Leftfield – Leftism

Créé à Londres en 1989 par Neil Barnes et Paul Daley, Leftfield est un groupe de musique électronique britannique. Après diverses expériences au sein de groupes house, ils unissent leurs efforts et leur son prend une forme plus personnelle faite de dub et de reggae, de rythmes jungles ; ils publient des singles à partir de 1990 et sont révélés grâce au titre A Final Hit sur la bande originale de Trainspotting en 1996… Paru l’année précédente, leur premier album Leftism est survitaminé à faire tomber les feuilles d’une plante verte située à côté de l’enceinte. Afro-Left progresse vers un tempo puissant émaillé du dialecte tribal et rapide de Neil Cole, au nombre des invités sur ce disque dont les claviers acides provoquent des tournis sonores (Original avec le chant de Toni Halliday, Space Shanty, Storm 3000) dignes des meilleurs manèges de fête foraine… On n’oublie pas Johnny Rotten tout à son élément sur le fiévreux Open Up bouclant cet opus trip hop et trance, aussi remuant que les Chemical Brothers avec un supplément d’âme qui les rapproche de The Shamen.

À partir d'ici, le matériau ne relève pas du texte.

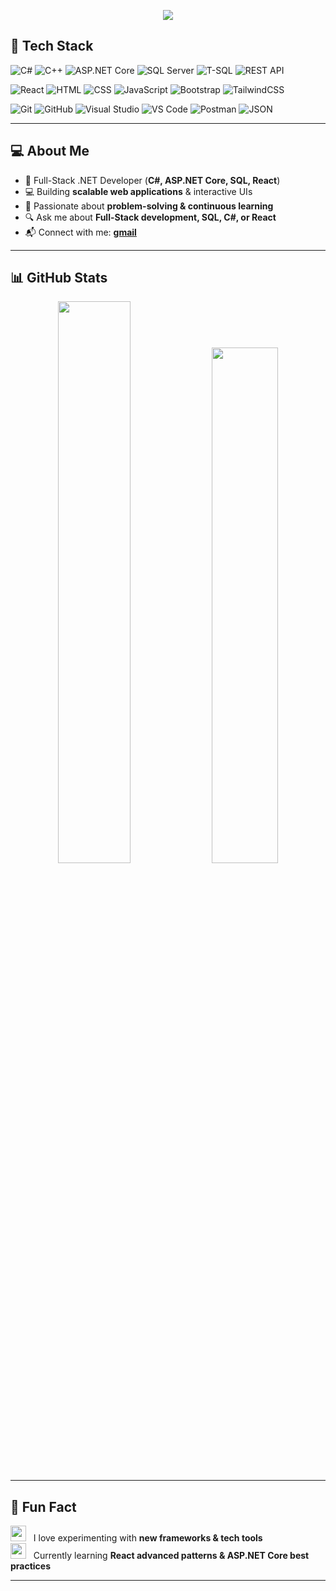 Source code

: 
<p align="center">
  <a href="https://github.com/DenverCoder1/readme-typing-svg">
    <img src="https://readme-typing-svg.demolab.com/?lines=Full-Stack%20.NET%20Developer;C%23%20%7C%20ASP.NET%20Core%20%7C%20SQL%20%7C%20React;Passionate%20about%20problem-solving;Always%20learning%20new%20technologies&font=Fira%20Code&center=true&width=500&height=45&color=f75c7e&vCenter=true&pause=1000&size=22" />
  </a>
</p>


## 🚀 Tech Stack 

![C#](https://img.shields.io/badge/C%23-239120.svg?style=flat&logo=c-sharp&logoColor=white)
![C++](https://img.shields.io/badge/C++-00599C.svg?style=flat&logo=c%2b%2b&logoColor=white)
![ASP.NET Core](https://img.shields.io/badge/ASP.NET_Core-512BD4.svg?style=flat&logo=aspdotnet&logoColor=white)
![SQL Server](https://img.shields.io/badge/SQL_Server-CC2927?style=flat&logo=microsoft-sql-server&logoColor=white)
![T-SQL](https://img.shields.io/badge/T--SQL-00758F.svg?style=flat&logo=Microsoft-SQL-Server&logoColor=white)
![REST API](https://img.shields.io/badge/REST_API-02569B?style=flat&logo=swagger&logoColor=white)

![React](https://img.shields.io/badge/React-20232A.svg?style=flat&logo=react&logoColor=#61DAFB)
![HTML](https://img.shields.io/badge/HTML5-E34F26?style=flat&logo=html5&logoColor=white)
![CSS](https://img.shields.io/badge/CSS3-1572B6?style=flat&logo=css3&logoColor=white)
![JavaScript](https://img.shields.io/badge/JavaScript-323330?style=flat&logo=javascript&logoColor=F7DF1E)
![Bootstrap](https://img.shields.io/badge/Bootstrap-7952B3?style=flat&logo=bootstrap&logoColor=white)
![TailwindCSS](https://img.shields.io/badge/Tailwind_CSS-38B2AC?style=flat&logo=tailwind-css&logoColor=white)

![Git](https://img.shields.io/badge/GIT-E44C30?style=flat&logo=git&logoColor=white)
![GitHub](https://img.shields.io/badge/GitHub-181717?style=flat&logo=github&logoColor=white)
![Visual Studio](https://img.shields.io/badge/Visual_Studio-5C2D91?style=flat&logo=visual-studio&logoColor=white)
![VS Code](https://img.shields.io/badge/VS_Code-0078D4?style=flat&logo=visual-studio-code&logoColor=white)
![Postman](https://img.shields.io/badge/Postman-FF6C37?style=flat&logo=postman&logoColor=white)
![JSON](https://img.shields.io/badge/JSON-000000?style=flat&logo=json&logoColor=white)

---

## 💻 About Me
- 🚀 Full-Stack .NET Developer (**C#, ASP.NET Core, SQL, React**)  
- 💻 Building **scalable web applications** & interactive UIs  
- 🌱 Passionate about **problem-solving & continuous learning**  
- 🔍 Ask me about **Full-Stack development, SQL, C#, or React**  
- 📬 Connect with me: **[gmail](mailto:asmaasaci2001@gmail.com)**
---

## 📊 GitHub Stats

<div align="center">
  <img src="https://github-readme-stats.vercel.app/api?username=AsmaaSaci&show_icons=true&theme=dark&hide_border=true" width="48%" />
  <img src="https://github-readme-stats.vercel.app/api/top-langs/?username=AsmaaSaci&layout=compact&theme=dark&hide_border=true" width="46%" />
</div>

---

## 🌟 Fun Fact

<img src="https://media.giphy.com/media/3o6Zt481isNVuQI1l6/giphy.gif" width="25" /> &nbsp; I love experimenting with **new frameworks & tech tools**  
<img src="https://media.giphy.com/media/3o7aD4WZ4e2eB9rKxK/giphy.gif" width="25" /> &nbsp; Currently learning **React advanced patterns & ASP.NET Core best practices**  

---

Maserati – Pyramid of the Sun

Deux ans après Inventions for the New Season, Maserati travaille à son prochain album lorsque le batteur Jerry Fuchs perd la vie dans un accident d’ascenseur. Pyramid of the Sun paraît l’année suivante et lui rend hommage, les partitions de batterie ayant été enregistrées avant son décès, où les synthés tourmentés de Who Can Find the Beast oscillent entre Tangerine Dream et She Wants RevengeWe Got the System to Fight crève le plafond et Ruins sature sous une chape de plomb avant de s’écraser au ralenti, précédant les arpèges d’Oaxaca proches d’Oxygène 7-13. Un disque profond où l’absent plane au-dessus des guitares hypnotiques, qui se termine avec Bye M’Friend, Goodbye dont l’introduction rappelle Kids in America tandis que des chœurs inédits disent au revoir à l’infortuné ; présenté dans un digipack aux tons bistres, accompagné de photos saturées de soleil sur papier glacé.

Chris Knox – Polyfoto, Duck Shaped Pain & ‘Gum’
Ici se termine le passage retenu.